Another American Civil War? Take Heed or Take Cover
By analyzing the run-up to the Civil War of 1861–1865 and today’s upheaval, one can find both some important similarities and differences.
The most radical Southern position suddenly became dominant. With that sense of rapid reversal of fortune, moderates in the South were quickly shunted aside by radical voices. Southerners now saw a threat to their political and economic existence, with secession the only way out. This existential crisis that led to secession, in turn, posed an existential threat to the Union and the North’s commitment to it. Fort Sumter became a symbol of the South’s claim of the right to secede and the Union’s will to resist. Secretary of State William Seward’s attempt to find a compromise failed. South Carolina, under orders from Jefferson Davis, fired on the fort, and many were surprised at Lincoln’s subsequent resolve.
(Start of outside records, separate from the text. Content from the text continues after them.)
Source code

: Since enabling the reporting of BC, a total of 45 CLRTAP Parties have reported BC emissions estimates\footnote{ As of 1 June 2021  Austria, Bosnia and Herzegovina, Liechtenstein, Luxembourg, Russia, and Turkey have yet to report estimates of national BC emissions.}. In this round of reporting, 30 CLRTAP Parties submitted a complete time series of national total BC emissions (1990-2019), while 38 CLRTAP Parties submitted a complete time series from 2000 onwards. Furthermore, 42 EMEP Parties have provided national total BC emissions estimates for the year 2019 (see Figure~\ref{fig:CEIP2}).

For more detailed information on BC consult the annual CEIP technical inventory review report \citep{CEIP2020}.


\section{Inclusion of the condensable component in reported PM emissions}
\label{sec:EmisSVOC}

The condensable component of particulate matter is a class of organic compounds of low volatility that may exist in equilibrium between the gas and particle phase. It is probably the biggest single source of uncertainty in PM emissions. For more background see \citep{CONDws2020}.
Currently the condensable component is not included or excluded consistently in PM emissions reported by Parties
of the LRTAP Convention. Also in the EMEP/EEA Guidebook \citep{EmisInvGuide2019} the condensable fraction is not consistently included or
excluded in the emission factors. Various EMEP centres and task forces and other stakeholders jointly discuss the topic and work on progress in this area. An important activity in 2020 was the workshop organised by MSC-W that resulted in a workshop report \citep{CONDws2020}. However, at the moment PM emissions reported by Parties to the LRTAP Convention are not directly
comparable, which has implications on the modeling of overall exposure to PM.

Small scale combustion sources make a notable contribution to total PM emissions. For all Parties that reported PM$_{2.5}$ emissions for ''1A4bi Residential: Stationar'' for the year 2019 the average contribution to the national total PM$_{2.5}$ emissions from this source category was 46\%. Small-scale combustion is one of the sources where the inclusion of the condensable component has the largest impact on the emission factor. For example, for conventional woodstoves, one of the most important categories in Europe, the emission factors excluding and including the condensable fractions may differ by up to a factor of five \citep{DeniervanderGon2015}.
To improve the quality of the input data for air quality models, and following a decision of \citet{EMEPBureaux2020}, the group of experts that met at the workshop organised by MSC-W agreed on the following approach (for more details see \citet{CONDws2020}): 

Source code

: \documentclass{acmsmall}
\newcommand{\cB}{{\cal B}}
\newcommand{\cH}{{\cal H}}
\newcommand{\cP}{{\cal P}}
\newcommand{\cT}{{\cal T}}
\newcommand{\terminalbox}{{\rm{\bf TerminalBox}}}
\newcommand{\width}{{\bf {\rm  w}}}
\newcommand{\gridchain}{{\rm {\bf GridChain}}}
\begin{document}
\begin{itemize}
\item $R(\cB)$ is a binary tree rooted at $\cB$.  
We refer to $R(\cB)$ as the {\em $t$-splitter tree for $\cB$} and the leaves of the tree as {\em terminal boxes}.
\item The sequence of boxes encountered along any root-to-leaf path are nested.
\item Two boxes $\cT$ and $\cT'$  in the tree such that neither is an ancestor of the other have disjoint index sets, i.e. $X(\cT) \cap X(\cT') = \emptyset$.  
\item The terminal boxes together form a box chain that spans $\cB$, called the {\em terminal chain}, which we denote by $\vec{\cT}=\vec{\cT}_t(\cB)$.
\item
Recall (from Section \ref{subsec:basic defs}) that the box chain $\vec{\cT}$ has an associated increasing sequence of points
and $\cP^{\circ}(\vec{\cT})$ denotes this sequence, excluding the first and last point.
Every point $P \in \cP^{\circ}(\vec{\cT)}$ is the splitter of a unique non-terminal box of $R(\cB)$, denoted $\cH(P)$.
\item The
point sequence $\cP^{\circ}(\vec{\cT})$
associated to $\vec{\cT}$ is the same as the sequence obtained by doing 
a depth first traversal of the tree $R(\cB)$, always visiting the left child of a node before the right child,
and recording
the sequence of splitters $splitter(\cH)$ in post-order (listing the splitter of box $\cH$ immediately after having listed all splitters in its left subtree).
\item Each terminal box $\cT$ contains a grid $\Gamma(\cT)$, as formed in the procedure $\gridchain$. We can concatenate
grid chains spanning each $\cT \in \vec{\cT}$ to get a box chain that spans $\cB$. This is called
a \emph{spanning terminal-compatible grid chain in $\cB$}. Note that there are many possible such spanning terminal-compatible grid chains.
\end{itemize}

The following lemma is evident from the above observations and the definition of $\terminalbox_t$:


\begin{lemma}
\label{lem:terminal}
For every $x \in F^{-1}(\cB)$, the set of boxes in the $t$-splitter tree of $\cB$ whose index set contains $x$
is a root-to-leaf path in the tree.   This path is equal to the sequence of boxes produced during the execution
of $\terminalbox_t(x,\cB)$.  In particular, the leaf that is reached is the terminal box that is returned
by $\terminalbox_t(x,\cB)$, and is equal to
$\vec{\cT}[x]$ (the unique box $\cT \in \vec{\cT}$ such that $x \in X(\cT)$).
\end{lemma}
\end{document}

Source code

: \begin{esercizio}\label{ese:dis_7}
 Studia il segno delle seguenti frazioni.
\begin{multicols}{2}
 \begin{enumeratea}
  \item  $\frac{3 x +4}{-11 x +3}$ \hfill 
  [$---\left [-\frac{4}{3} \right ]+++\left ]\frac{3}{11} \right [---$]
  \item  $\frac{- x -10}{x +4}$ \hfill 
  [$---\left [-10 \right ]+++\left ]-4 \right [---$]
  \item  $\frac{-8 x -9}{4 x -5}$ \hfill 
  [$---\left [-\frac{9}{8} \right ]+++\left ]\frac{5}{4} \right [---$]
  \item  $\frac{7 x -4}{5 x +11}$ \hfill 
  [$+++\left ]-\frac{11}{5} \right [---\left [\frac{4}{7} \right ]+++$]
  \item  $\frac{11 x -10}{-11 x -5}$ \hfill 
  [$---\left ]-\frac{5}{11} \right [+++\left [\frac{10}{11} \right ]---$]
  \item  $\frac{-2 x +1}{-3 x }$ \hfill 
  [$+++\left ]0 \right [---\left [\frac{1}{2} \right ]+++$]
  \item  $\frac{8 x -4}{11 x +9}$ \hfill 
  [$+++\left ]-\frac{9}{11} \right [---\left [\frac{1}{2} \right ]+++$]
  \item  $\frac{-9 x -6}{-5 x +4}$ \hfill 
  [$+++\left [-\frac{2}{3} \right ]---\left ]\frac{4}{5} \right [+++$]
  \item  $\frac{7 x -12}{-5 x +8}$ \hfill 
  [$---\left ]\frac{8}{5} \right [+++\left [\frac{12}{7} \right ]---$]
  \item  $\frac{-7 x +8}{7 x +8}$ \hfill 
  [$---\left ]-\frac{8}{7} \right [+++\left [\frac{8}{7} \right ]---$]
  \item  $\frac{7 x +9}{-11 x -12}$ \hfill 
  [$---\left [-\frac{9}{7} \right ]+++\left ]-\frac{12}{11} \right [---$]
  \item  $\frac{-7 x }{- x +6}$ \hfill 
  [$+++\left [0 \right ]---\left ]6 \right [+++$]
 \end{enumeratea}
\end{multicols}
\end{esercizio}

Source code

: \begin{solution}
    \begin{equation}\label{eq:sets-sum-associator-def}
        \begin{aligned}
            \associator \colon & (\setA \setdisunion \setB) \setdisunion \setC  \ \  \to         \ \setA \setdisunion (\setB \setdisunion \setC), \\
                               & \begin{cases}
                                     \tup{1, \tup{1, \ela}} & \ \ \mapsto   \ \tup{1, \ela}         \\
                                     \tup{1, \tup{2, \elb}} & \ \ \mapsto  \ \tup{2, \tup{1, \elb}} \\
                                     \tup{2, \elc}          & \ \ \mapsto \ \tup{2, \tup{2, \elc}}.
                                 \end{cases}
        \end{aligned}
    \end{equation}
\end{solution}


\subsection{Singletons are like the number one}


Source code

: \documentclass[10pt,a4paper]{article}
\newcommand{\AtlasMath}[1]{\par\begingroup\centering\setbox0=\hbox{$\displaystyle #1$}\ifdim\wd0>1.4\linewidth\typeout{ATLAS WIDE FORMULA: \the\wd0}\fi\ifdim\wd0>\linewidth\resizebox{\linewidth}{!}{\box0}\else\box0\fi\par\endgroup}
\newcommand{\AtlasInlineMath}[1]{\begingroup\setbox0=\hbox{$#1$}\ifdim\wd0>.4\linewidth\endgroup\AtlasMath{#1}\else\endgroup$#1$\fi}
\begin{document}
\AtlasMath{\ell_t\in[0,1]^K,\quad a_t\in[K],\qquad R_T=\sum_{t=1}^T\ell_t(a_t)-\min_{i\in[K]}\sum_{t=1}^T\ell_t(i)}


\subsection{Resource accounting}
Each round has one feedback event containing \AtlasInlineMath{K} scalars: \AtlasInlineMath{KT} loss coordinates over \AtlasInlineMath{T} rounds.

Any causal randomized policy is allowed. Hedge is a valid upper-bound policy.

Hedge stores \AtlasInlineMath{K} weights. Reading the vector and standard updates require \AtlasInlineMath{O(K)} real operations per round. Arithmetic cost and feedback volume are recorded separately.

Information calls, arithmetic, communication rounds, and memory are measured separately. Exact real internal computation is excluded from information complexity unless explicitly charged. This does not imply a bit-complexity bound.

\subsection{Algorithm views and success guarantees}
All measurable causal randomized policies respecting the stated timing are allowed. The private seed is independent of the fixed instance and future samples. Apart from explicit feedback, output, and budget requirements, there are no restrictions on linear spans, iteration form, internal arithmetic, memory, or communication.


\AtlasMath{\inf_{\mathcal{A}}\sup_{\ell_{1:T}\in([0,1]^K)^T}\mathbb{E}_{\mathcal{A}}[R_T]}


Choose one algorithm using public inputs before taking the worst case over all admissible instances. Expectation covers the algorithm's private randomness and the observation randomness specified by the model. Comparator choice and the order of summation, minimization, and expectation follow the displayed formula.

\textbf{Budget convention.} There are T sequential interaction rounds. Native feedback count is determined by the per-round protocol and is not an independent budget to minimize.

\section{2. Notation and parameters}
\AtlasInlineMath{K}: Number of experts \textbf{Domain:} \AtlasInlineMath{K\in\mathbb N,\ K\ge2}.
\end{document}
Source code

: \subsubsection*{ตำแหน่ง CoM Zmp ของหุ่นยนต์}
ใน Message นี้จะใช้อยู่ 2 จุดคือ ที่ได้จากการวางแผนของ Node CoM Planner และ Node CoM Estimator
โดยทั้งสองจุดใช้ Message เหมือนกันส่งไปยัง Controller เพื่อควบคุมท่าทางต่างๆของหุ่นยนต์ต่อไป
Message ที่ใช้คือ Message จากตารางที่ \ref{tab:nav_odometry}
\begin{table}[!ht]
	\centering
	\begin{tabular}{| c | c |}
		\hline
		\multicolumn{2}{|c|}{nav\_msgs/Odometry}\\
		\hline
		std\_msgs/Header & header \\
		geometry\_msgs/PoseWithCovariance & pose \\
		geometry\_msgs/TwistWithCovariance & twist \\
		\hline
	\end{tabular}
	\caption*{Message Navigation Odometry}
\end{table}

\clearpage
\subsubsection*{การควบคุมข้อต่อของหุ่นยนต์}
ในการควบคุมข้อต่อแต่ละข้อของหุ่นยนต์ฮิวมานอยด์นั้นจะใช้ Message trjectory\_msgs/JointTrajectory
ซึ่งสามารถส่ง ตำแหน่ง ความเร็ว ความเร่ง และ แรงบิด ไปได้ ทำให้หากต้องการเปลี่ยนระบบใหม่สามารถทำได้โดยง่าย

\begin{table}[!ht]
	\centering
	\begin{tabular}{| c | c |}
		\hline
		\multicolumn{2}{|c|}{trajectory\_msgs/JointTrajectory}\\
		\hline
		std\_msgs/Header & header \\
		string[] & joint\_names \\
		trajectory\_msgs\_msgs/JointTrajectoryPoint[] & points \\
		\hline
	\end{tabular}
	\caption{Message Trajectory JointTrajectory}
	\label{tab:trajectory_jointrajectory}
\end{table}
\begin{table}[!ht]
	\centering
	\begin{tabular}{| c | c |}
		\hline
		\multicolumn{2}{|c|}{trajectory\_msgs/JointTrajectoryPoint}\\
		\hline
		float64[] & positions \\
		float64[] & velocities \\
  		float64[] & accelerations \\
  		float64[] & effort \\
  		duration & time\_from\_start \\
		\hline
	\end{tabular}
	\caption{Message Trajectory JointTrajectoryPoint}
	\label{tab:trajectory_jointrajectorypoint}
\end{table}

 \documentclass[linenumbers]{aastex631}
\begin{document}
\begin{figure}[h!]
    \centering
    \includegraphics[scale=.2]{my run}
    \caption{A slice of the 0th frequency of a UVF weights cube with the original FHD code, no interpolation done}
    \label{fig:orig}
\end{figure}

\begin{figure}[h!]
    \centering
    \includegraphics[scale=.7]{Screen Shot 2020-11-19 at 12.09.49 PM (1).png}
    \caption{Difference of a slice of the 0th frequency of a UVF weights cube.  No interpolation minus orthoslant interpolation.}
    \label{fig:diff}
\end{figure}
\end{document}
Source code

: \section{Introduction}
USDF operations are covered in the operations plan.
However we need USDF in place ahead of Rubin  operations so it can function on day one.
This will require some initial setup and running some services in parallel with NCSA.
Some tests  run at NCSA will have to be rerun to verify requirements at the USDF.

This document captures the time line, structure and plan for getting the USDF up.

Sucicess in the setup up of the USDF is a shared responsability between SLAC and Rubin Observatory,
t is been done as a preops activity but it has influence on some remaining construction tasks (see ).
Once the secession process and fighting began, even moderate states like Virginia were under unbearable pressure to join their neighboring states in the Deep South. Four border states, Maryland, Delaware, Kentucky, and Missouri, stayed in the Union primarily as a result of federal occupation.
THIS THREE-stage analysis of the causes of the Civil War reveals accelerating deterioration in relations between North and South until reconciliation became impossible. For an extended period during the first stage, systemic conditions were inherently unstable but not spiraling inexorably toward war. The Constitution, the established federal-state political order, strong national leadership, and a willingness to find common ground enabled this instability to be managed. A series of compromises reassured Southerners that remaining part of the United States could be compatible with the continuation of slavery.
In the next stage during the 1850s, soaring cotton profits had made the South vitally dependent on slavery and the increasingly inhuman treatment of slaves stoked the demand for abolition in the North. Sectarian violence increased dramatically and the ability to compromise declined. But because political trends still favored the South, they continued to believe their livelihood and way of life were relatively secure within the federal union. This fragile stage ended abruptly in 1860 with a single event, the election of Lincoln, which precipitated an existential crisis for the South, secession, Union resolve to resist, and rapid decline into war.
Today’s America echoes some of this tragic history.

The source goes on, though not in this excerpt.